In case your precedence is correct visible reasoning and multimodal understanding, Qwen2.5 is a powerful match, particularly when output high quality issues greater than peak throughput.
That can assist you examine at a look, right here’s a abstract of the important thing efficiency metrics for all three fashions at 32 concurrent requests throughout textual content and picture inputs.
Imaginative and prescient-Language Mannequin Benchmark Abstract (32 Concurrent Requests, L40S GPU)

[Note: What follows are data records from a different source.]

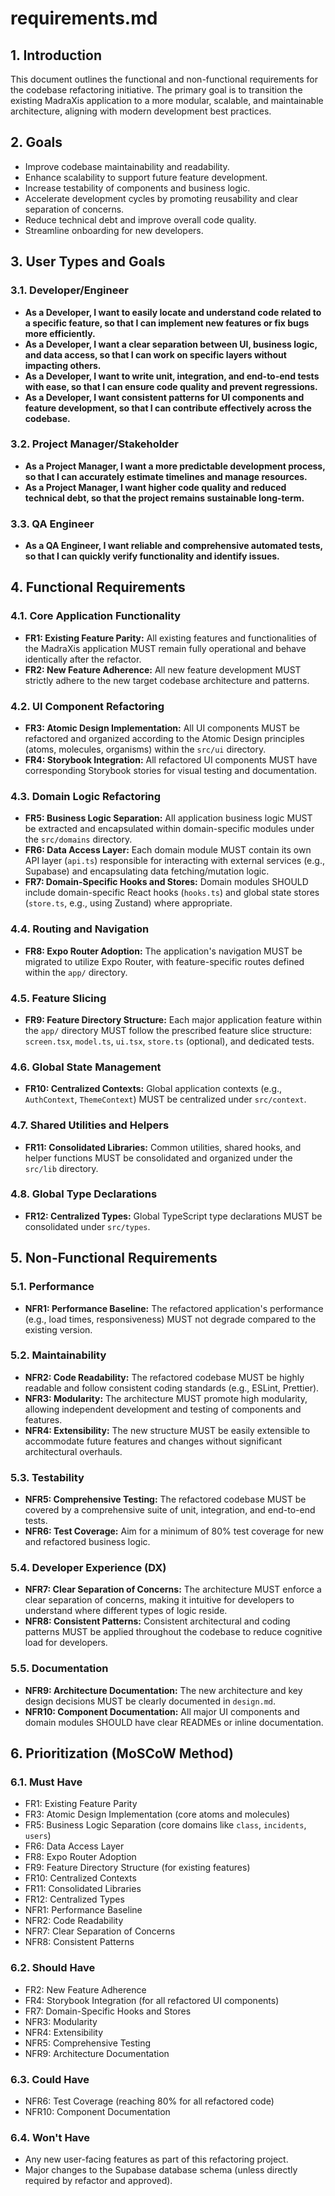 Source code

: # requirements.md

## 1. Introduction
This document outlines the functional and non-functional requirements for the codebase refactoring initiative. The primary goal is to transition the existing MadraXis application to a more modular, scalable, and maintainable architecture, aligning with modern development best practices.

## 2. Goals
*   Improve codebase maintainability and readability.
*   Enhance scalability to support future feature development.
*   Increase testability of components and business logic.
*   Accelerate development cycles by promoting reusability and clear separation of concerns.
*   Reduce technical debt and improve overall code quality.
*   Streamline onboarding for new developers.

## 3. User Types and Goals

### 3.1. Developer/Engineer
*   **As a Developer, I want to easily locate and understand code related to a specific feature, so that I can implement new features or fix bugs more efficiently.**
*   **As a Developer, I want a clear separation between UI, business logic, and data access, so that I can work on specific layers without impacting others.**
*   **As a Developer, I want to write unit, integration, and end-to-end tests with ease, so that I can ensure code quality and prevent regressions.**
*   **As a Developer, I want consistent patterns for UI components and feature development, so that I can contribute effectively across the codebase.**

### 3.2. Project Manager/Stakeholder
*   **As a Project Manager, I want a more predictable development process, so that I can accurately estimate timelines and manage resources.**
*   **As a Project Manager, I want higher code quality and reduced technical debt, so that the project remains sustainable long-term.**

### 3.3. QA Engineer
*   **As a QA Engineer, I want reliable and comprehensive automated tests, so that I can quickly verify functionality and identify issues.**

## 4. Functional Requirements

### 4.1. Core Application Functionality
*   **FR1: Existing Feature Parity:** All existing features and functionalities of the MadraXis application MUST remain fully operational and behave identically after the refactor.
*   **FR2: New Feature Adherence:** All new feature development MUST strictly adhere to the new target codebase architecture and patterns.

### 4.2. UI Component Refactoring
*   **FR3: Atomic Design Implementation:** All UI components MUST be refactored and organized according to the Atomic Design principles (atoms, molecules, organisms) within the `src/ui` directory.
*   **FR4: Storybook Integration:** All refactored UI components MUST have corresponding Storybook stories for visual testing and documentation.

### 4.3. Domain Logic Refactoring
*   **FR5: Business Logic Separation:** All application business logic MUST be extracted and encapsulated within domain-specific modules under the `src/domains` directory.
*   **FR6: Data Access Layer:** Each domain module MUST contain its own API layer (`api.ts`) responsible for interacting with external services (e.g., Supabase) and encapsulating data fetching/mutation logic.
*   **FR7: Domain-Specific Hooks and Stores:** Domain modules SHOULD include domain-specific React hooks (`hooks.ts`) and global state stores (`store.ts`, e.g., using Zustand) where appropriate.

### 4.4. Routing and Navigation
*   **FR8: Expo Router Adoption:** The application's navigation MUST be migrated to utilize Expo Router, with feature-specific routes defined within the `app/` directory.

### 4.5. Feature Slicing
*   **FR9: Feature Directory Structure:** Each major application feature within the `app/` directory MUST follow the prescribed feature slice structure: `screen.tsx`, `model.ts`, `ui.tsx`, `store.ts` (optional), and dedicated tests.

### 4.6. Global State Management
*   **FR10: Centralized Contexts:** Global application contexts (e.g., `AuthContext`, `ThemeContext`) MUST be centralized under `src/context`.

### 4.7. Shared Utilities and Helpers
*   **FR11: Consolidated Libraries:** Common utilities, shared hooks, and helper functions MUST be consolidated and organized under the `src/lib` directory.

### 4.8. Global Type Declarations
*   **FR12: Centralized Types:** Global TypeScript type declarations MUST be consolidated under `src/types`.

## 5. Non-Functional Requirements

### 5.1. Performance
*   **NFR1: Performance Baseline:** The refactored application's performance (e.g., load times, responsiveness) MUST not degrade compared to the existing version.

### 5.2. Maintainability
*   **NFR2: Code Readability:** The refactored codebase MUST be highly readable and follow consistent coding standards (e.g., ESLint, Prettier).
*   **NFR3: Modularity:** The architecture MUST promote high modularity, allowing independent development and testing of components and features.
*   **NFR4: Extensibility:** The new structure MUST be easily extensible to accommodate future features and changes without significant architectural overhauls.

### 5.3. Testability
*   **NFR5: Comprehensive Testing:** The refactored codebase MUST be covered by a comprehensive suite of unit, integration, and end-to-end tests.
*   **NFR6: Test Coverage:** Aim for a minimum of 80% test coverage for new and refactored business logic.

### 5.4. Developer Experience (DX)
*   **NFR7: Clear Separation of Concerns:** The architecture MUST enforce a clear separation of concerns, making it intuitive for developers to understand where different types of logic reside.
*   **NFR8: Consistent Patterns:** Consistent architectural and coding patterns MUST be applied throughout the codebase to reduce cognitive load for developers.

### 5.5. Documentation
*   **NFR9: Architecture Documentation:** The new architecture and key design decisions MUST be clearly documented in `design.md`.
*   **NFR10: Component Documentation:** All major UI components and domain modules SHOULD have clear READMEs or inline documentation.

## 6. Prioritization (MoSCoW Method)

### 6.1. Must Have
*   FR1: Existing Feature Parity
*   FR3: Atomic Design Implementation (core atoms and molecules)
*   FR5: Business Logic Separation (core domains like `class`, `incidents`, `users`)
*   FR6: Data Access Layer
*   FR8: Expo Router Adoption
*   FR9: Feature Directory Structure (for existing features)
*   FR10: Centralized Contexts
*   FR11: Consolidated Libraries
*   FR12: Centralized Types
*   NFR1: Performance Baseline
*   NFR2: Code Readability
*   NFR7: Clear Separation of Concerns
*   NFR8: Consistent Patterns

### 6.2. Should Have
*   FR2: New Feature Adherence
*   FR4: Storybook Integration (for all refactored UI components)
*   FR7: Domain-Specific Hooks and Stores
*   NFR3: Modularity
*   NFR4: Extensibility
*   NFR5: Comprehensive Testing
*   NFR9: Architecture Documentation

### 6.3. Could Have
*   NFR6: Test Coverage (reaching 80% for all refactored code)
*   NFR10: Component Documentation

### 6.4. Won't Have
*   Any new user-facing features as part of this refactoring project.
*   Major changes to the Supabase database schema (unless directly required by refactor and approved).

Metric | Mannequin | Textual content Solely | 256px Picture | 512px Picture |
---|---|---|---|---|
Latency per Token (sec) | Gemma-3-4B | 0.027 | 0.036 | 0.037 |
MiniCPM-o 2.6 | 0.024 | 0.026 | 0.028 | |
Qwen2.5-VL-7B-Instruct | 0.025 | 0.032 | 0.032 | |
Time to First Token (sec) | Gemma-3-4B | 0.236 | 1.034 | 1.164 |
MiniCPM-o 2.6 | 0.120 | 0.347 | 0.786 | |
Qwen2.5-VL-7B-Instruct | 0.121 | 0.364 | 0.341 | |
Finish-to-Finish Throughput (tokens/s) | Gemma-3-4B | 168.45 | 124.56 | 120.01 |
MiniCPM-o 2.6 | 188.86 | 176.29 | 160.14 | |
Qwen2.5-VL-7B-Instruct | 186.91 | 179.69 | 191.94 | |
General Throughput (tokens/s) | Gemma-3-4B | 942.58 | 718.63 | 688.21 |
MiniCPM-o 2.6 | 1075.28 | 1039.60 | 957.37 | |
Qwen2.5-VL-7B-Instruct | 1017.16 | 854.53 | 832.28 | |
Requests per Minute (RPM) | Gemma-3-4B | 329.90 | 252.16 | 242.04 |
MiniCPM-o 2.6 | 362.84 | 353.19 | 324.66 | |
Qwen2.5-VL-7B-Instruct | 353.78 | 318.64 | 345.98 |
Notice: These benchmarks had been run on L40S GPUs. Outcomes might fluctuate relying on GPU class (reminiscent of A100 or H100), CPU limitations, or runtime configurations together with batching, quantization, or mannequin variants.
Conclusion
Now we have seen the benchmarks throughout MiniCPM-2.6, Gemma-3-4B, and Qwen2.5-VL-7B-Instruct, protecting their efficiency on latency, throughput, and scalability below totally different concurrency ranges and picture sizes. Every mannequin performs otherwise primarily based on the duty and workload necessities.
If you wish to check out these fashions, we have now launched a brand new AI Playground the place you possibly can discover them immediately. We’ll proceed including the newest fashions to the platform, so control our updates and be part of our Discord neighborhood for the newest bulletins.
In case you are additionally seeking to deploy these Open Supply VLMs by yourself devoted compute, our platform helps production-grade inference, and scalable deployments. You possibly can rapidly get began with organising your individual node pool and working inference effectively. Take a look at the tutorial beneath to get began.